From 2010 to 2014, the school’s July results were:

2010: 78.8% (7th out of 11)

2011: 74.6% (8th)

2012: 75.2% (9th)

2013: 67.4% (10th)

2014: 58.0% (10th)

Who among America’s law school deans is willing to defend that performance record? Their professional organization, the AALS, seems to be.

Facts Get in the Way

DeVito acknowledges that his students’ law school debt is high, but says that’s because, as a for-profit school, “taxpayers are not paying for our students’ education.” That’s a remarkable statement. Florida Coastal and every other law school receives the current system’s inherent government subsidies: non-dischargeable federal student loans, income-based repayment (IBR), and loan forgiveness programs.

Likewise, DeVito asserts that Florida Coastal students “repay their loans,” citing the school’s low default rate. The AALS letter makes the same point: “[M]ost law students…are able to repay and do. The graduate student default rate is 7 percent versus 22 percent for undergrads.”

That argument is disingenuous. The absence of a default doesn’t mean a graduate is repaying the loan or that the day of reckoning for deferred or IBR-forgiven debt will never arrive for students and taxpayers. In fact, it’s inconsistent to assert that law students “repay their loans” while also touting the benefits of IBR and loan forgiveness because students in those programs will never have to repay their loans in full. (And they still won’t be in default!)

Not Defaulting Is Not the Same as Repaying

A recent Department of Education report on colleges highlights the extent to which the absence of default is not equivalent to repayment. There’s no similar compilation for law schools, but an April 2015 Federal Reserve Bank of New York Report on Student Loan Borrowing and Repayment trends generally notes that while only 11% of all educational loan borrowers are in default, “46% of borrowers are current in their loans but are not in repayment.
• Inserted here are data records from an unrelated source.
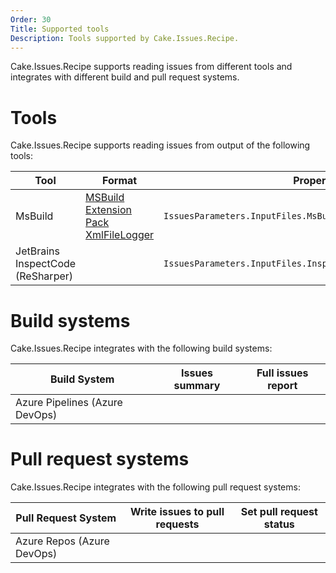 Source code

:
 ```yaml
---
Order: 30
Title: Supported tools
Description: Tools supported by Cake.Issues.Recipe.
---
```


Cake.Issues.Recipe supports reading issues from different tools and integrates with different build and pull request systems.

# Tools

Cake.Issues.Recipe supports reading issues from output of the following tools:

| Tool                              | Format                                 | Property                                                      |
|-----------------------------------|----------------------------------------|---------------------------------------------------------------|
| MsBuild                           | [MSBuild Extension Pack XmlFileLogger] | `IssuesParameters.InputFiles.MsBuildXmlFileLoggerLogFilePath` |
| JetBrains InspectCode (ReSharper) |                                        | `IssuesParameters.InputFiles.InspectCodeLogFilePath` |

[MSBuild Extension Pack XmlFileLogger]: http://www.msbuildextensionpack.com/help/4.0.5.0/html/242ab4fd-c2e2-f6aa-325b-7588725aed24.htm]

# Build systems

Cake.Issues.Recipe integrates with the following build systems:

| Build System                   | Issues summary                                                   | Full issues report                                               |
|--------------------------------|------------------------------------------------------------------|------------------------------------------------------------------|
| Azure Pipelines (Azure DevOps) | <span class="glyphicon glyphicon-ok" style="color:green"></span> | <span class="glyphicon glyphicon-ok" style="color:green"></span> |

# Pull request systems

Cake.Issues.Recipe integrates with the following pull request systems:

| Pull Request System        | Write issues to pull requests                                    | Set pull request status                                          |
|----------------------------|------------------------------------------------------------------|------------------------------------------------------------------|
| Azure Repos (Azure DevOps) | <span class="glyphicon glyphicon-ok" style="color:green"></span> | <span class="glyphicon glyphicon-ok" style="color:green"></span> |
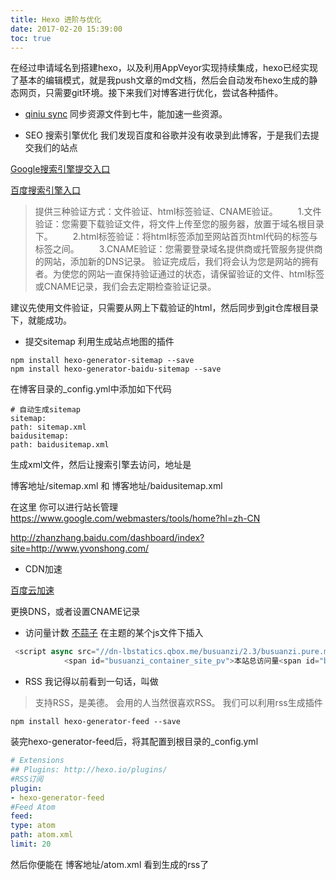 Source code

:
 ```yaml
---
title: Hexo 进阶与优化
date: 2017-02-20 15:39:00
toc: true
---
```

在经过申请域名到搭建hexo，以及利用AppVeyor实现持续集成，hexo已经实现了基本的编辑模式，就是我push文章的md文档，然后会自动发布hexo生成的静态网页，只需要git环境。接下来我们对博客进行优化，尝试各种插件。
<!-- more -->
- [qiniu sync](https://github.com/gyk001/hexo-qiniu-sync)
同步资源文件到七牛，能加速一些资源。


- SEO 搜索引擎优化
我们发现百度和谷歌并没有收录到此博客，于是我们去提交我们的站点

[Google搜索引擎提交入口](https://www.google.com/webmasters/tools/home?hl=zh-CN)

[百度搜索引擎入口](http://www.baidu.com/search/url_submit.htm)



>提供三种验证方式：文件验证、html标签验证、CNAME验证。
>　　1.文件验证：您需要下载验证文件，将文件上传至您的服务器，放置于域名根目录下。
>　　2.html标签验证：将html标签添加至网站首页html代码的<head>标签与</head>标签之间。
>　　3.CNAME验证：您需要登录域名提供商或托管服务提供商的网站，添加新的DNS记录。
>验证完成后，我们将会认为您是网站的拥有者。为使您的网站一直保持验证通过的状态，请保留验证的文件、html标签或CNAME记录，我们会去定期检查验证记录。

建议先使用文件验证，只需要从网上下载验证的html，然后同步到git仓库根目录下，就能成功。

- 提交sitemap
利用生成站点地图的插件
```
npm install hexo-generator-sitemap --save
npm install hexo-generator-baidu-sitemap --save
```
在博客目录的_config.yml中添加如下代码

```
# 自动生成sitemap
sitemap:
path: sitemap.xml
baidusitemap:
path: baidusitemap.xml
```

生成xml文件，然后让搜索引擎去访问，地址是

博客地址/sitemap.xml
和 博客地址/baidusitemap.xml

在这里 你可以进行站长管理 https://www.google.com/webmasters/tools/home?hl=zh-CN

http://zhanzhang.baidu.com/dashboard/index?site=http://www.yvonshong.com/


- CDN加速

[百度云加速](https://su.baidu.com/)

更换DNS，或者设置CNAME记录

- 访问量计数
[不蒜子](http://busuanzi.ibruce.info/)
在主题的某个js文件下插入
```js
 <script async src="//dn-lbstatics.qbox.me/busuanzi/2.3/busuanzi.pure.mini.js"></script>
            <span id="busuanzi_container_site_pv">本站总访问量<span id="busuanzi_value_site_pv"></span>次</span>
```

- RSS
我记得以前看到一句话，叫做 
>支持RSS，是美德。
会用的人当然很喜欢RSS。
我们可以利用rss生成插件
```
npm install hexo-generator-feed --save
```

装完hexo-generator-feed后，将其配置到根目录的_config.yml
```yml
# Extensions
## Plugins: http://hexo.io/plugins/
#RSS订阅
plugin:
- hexo-generator-feed
#Feed Atom
feed:
type: atom
path: atom.xml
limit: 20
```

然后你便能在 博客地址/atom.xml 看到生成的rss了
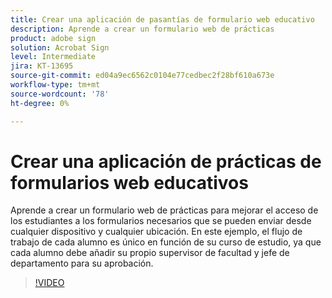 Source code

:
 ```yaml
---
title: Crear una aplicación de pasantías de formulario web educativo
description: Aprende a crear un formulario web de prácticas
product: adobe sign
solution: Acrobat Sign
level: Intermediate
jira: KT-13695
source-git-commit: ed04a9ec6562c0104e77cedbec2f28bf610a673e
workflow-type: tm+mt
source-wordcount: '78'
ht-degree: 0%

---
```


# Crear una aplicación de prácticas de formularios web educativos

Aprende a crear un formulario web de prácticas para mejorar el acceso de los estudiantes a los formularios necesarios que se pueden enviar desde cualquier dispositivo y cualquier ubicación. En este ejemplo, el flujo de trabajo de cada alumno es único en función de su curso de estudio, ya que cada alumno debe añadir su propio supervisor de facultad y jefe de departamento para su aprobación.

>[!VIDEO](https://video.tv.adobe.com/v/3421853?quality=12&learn=on&hidetitle=true)
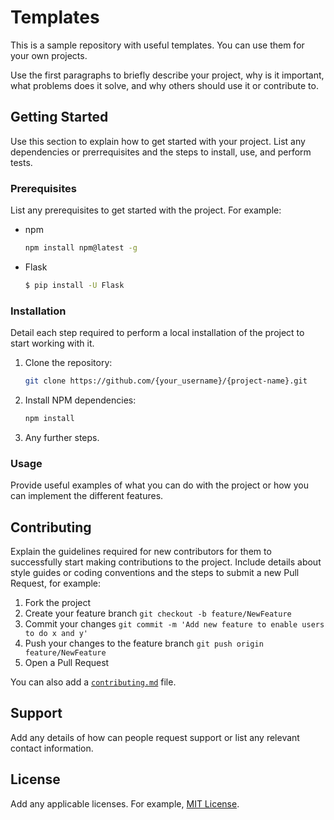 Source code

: # Templates

This is a sample repository with useful templates. You can use them for your own projects.

Use the first paragraphs to briefly describe your project, why is it important, what problems does it solve, and why others should use it or contribute to.

## Getting Started

Use this section to explain how to get started with your project. List any dependencies or prerrequisites and the steps to install, use, and perform tests.

### Prerequisites

List any prerequisites to get started with the project. For example:

* npm
  ```sh
  npm install npm@latest -g
  ```
* Flask
  ```sh
  $ pip install -U Flask
  ```

### Installation

Detail each step required to perform a local installation of the project to start working with it.

1. Clone the repository:
   ```sh
   git clone https://github.com/{your_username}/{project-name}.git
   ```
2. Install NPM dependencies:
   ```sh
   npm install
   ```
3. Any further steps.

### Usage

Provide useful examples of what you can do with the project or how you can implement the different features.

## Contributing

Explain the guidelines required for new contributors for them to successfully start making contributions to the project. Include details about style guides or coding conventions and the steps to submit a new Pull Request, for example:

1. Fork the project
2. Create your feature branch `git checkout -b feature/NewFeature`
3. Commit your changes `git commit -m 'Add new feature to enable users to do x and y'`
4. Push your changes to the feature branch `git push origin feature/NewFeature`
5. Open a Pull Request

You can also add a [`contributing.md`](CONTRIBUTING.md) file.

## Support

Add any details of how can people request support or list any relevant contact information.

## License

Add any applicable licenses. For example, [MIT License](https://github.com/vhesener/Closures/blob/master/LICENSE).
Only 37% of borrowers are current on their loan and actively paying down.” (Emphasis supplied)

As the New York Fed reports, the worsening repayment rate is exacerbating the long-term debt problem for students and taxpayers: “The lower overall repayment rate [compared to earlier years] helps explain the steady growth in aggregate student debt, now at nearly 1.2 trillion dollars.”

Righting Wrongs?

Finally, DeVito takes a noble turn, claiming that it “takes a for-profit entity to right a wrong — in this case the lack of diversity in law schools.”

In “Diversity as a Law School Survival Strategy,” St. Louis University School of Law Professor Aaron N. Taylor explains that marginal schools with the worst graduate employment outcomes have become diversity leaders: “[T]he trend of stratification may only serve to intensify racial and ethnic differences in career paths and trajectories.”

Rather than righting a wrong, it looks more like two wrongs not making a right.

A Few Profiles in Courage

To their credit, Professors William Henderson (Indiana University Maurer School of Law) and David Barnhizer (Cleveland-Marshall College of Law), among others, have embraced the Times’s message that Brian Tamanaha (Washington University School of Law) offered years ago: The current system is broken. Recognize it; accept it; help to lead the quest for meaningful reform.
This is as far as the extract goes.